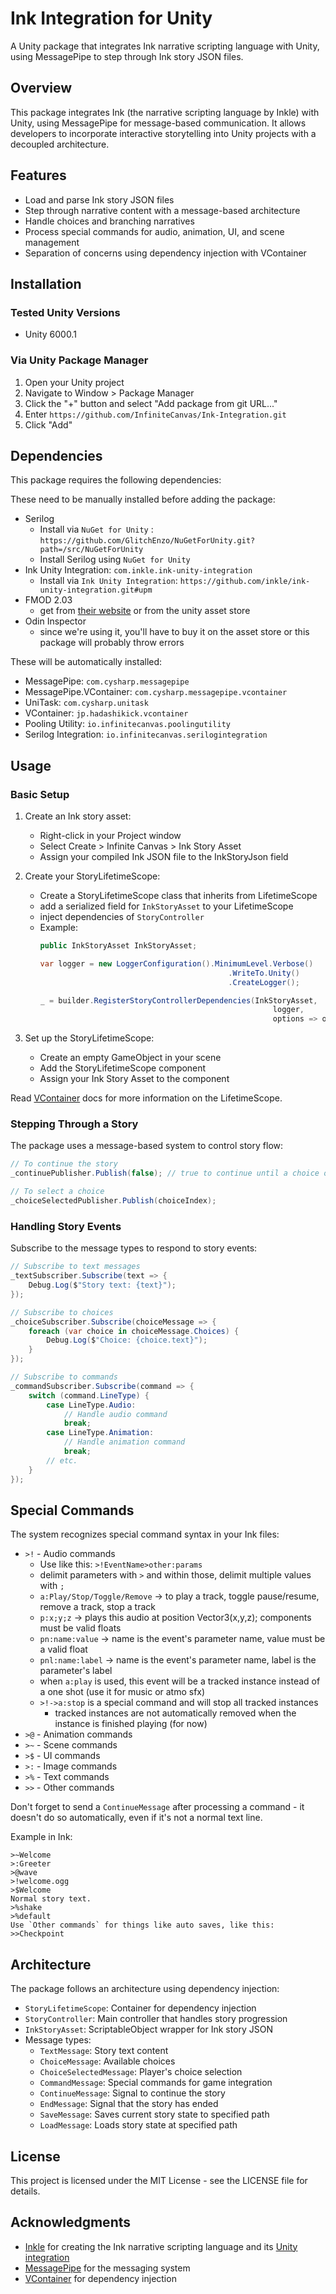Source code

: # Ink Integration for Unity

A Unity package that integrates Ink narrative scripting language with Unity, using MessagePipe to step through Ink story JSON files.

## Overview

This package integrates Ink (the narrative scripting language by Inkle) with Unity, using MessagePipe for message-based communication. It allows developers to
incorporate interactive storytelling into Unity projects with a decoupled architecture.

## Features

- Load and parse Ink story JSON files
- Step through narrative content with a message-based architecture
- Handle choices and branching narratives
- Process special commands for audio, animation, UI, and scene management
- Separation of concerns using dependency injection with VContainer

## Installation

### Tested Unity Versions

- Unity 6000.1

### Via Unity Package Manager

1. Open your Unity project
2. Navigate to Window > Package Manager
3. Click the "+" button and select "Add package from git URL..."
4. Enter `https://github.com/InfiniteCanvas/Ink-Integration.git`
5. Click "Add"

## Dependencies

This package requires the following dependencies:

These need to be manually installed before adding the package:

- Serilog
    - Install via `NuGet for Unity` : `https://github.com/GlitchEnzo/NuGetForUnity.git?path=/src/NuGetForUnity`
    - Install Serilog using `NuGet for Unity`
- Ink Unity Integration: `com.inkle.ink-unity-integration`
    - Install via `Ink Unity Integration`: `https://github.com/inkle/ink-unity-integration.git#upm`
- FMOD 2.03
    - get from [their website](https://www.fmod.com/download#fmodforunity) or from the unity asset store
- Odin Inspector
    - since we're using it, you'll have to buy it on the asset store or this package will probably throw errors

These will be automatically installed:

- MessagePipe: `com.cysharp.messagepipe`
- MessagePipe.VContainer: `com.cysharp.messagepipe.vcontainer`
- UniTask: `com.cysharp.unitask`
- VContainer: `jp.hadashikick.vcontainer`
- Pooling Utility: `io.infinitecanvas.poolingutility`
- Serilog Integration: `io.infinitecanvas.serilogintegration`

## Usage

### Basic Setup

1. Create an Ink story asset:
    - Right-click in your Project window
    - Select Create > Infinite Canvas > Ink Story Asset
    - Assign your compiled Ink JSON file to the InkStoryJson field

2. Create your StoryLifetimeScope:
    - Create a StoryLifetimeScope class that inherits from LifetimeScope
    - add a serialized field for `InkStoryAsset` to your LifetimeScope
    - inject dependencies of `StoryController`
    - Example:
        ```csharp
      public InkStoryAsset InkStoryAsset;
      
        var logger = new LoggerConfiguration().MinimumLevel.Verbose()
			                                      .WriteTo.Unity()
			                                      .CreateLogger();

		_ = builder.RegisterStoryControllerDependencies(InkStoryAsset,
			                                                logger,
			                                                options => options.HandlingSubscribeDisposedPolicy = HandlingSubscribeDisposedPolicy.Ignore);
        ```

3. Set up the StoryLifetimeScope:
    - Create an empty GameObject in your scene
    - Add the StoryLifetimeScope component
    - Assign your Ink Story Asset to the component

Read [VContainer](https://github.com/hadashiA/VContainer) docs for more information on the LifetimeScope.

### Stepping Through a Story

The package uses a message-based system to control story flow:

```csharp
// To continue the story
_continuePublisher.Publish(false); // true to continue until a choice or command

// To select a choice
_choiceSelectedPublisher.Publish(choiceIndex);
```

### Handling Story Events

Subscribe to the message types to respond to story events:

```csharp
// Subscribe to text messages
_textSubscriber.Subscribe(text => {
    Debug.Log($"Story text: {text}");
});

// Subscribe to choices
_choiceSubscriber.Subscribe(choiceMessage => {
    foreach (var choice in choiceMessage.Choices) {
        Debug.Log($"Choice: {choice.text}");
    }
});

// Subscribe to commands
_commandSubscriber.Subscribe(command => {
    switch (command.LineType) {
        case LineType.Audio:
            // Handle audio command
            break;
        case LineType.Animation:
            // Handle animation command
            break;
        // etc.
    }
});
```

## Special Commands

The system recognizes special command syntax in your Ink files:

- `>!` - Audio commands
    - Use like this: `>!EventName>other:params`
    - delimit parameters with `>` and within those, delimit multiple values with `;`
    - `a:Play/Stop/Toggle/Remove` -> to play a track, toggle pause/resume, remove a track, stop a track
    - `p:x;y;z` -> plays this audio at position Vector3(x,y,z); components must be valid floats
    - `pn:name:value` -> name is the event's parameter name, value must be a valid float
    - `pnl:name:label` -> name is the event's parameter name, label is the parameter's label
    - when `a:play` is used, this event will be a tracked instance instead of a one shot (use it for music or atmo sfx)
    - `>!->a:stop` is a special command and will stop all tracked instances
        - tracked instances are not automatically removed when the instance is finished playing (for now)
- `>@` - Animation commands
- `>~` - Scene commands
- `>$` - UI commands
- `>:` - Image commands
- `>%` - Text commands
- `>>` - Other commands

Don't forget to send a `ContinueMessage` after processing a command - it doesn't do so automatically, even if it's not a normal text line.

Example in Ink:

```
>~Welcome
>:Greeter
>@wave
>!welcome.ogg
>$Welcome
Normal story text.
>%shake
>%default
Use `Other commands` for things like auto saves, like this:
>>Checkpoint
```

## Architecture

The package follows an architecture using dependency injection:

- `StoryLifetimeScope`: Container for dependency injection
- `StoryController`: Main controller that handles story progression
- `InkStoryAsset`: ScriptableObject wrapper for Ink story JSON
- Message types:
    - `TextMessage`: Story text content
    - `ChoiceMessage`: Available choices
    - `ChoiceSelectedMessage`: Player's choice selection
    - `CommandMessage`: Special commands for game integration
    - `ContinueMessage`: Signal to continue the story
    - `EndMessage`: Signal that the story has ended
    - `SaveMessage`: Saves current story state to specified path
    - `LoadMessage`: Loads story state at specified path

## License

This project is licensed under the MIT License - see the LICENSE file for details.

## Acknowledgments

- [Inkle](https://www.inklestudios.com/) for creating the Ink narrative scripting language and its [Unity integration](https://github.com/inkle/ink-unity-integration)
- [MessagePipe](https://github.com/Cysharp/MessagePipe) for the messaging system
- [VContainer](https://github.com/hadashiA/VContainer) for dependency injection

⁂

Problem requirements :: Could you find every line in the records above that contains the word "based" and copy it?

Response to the task ::
This package integrates Ink (the narrative scripting language by Inkle) with Unity, using MessagePipe for message-based communication. It allows developers to
- Step through narrative content with a message-based architecture
The package uses a message-based system to control story flow:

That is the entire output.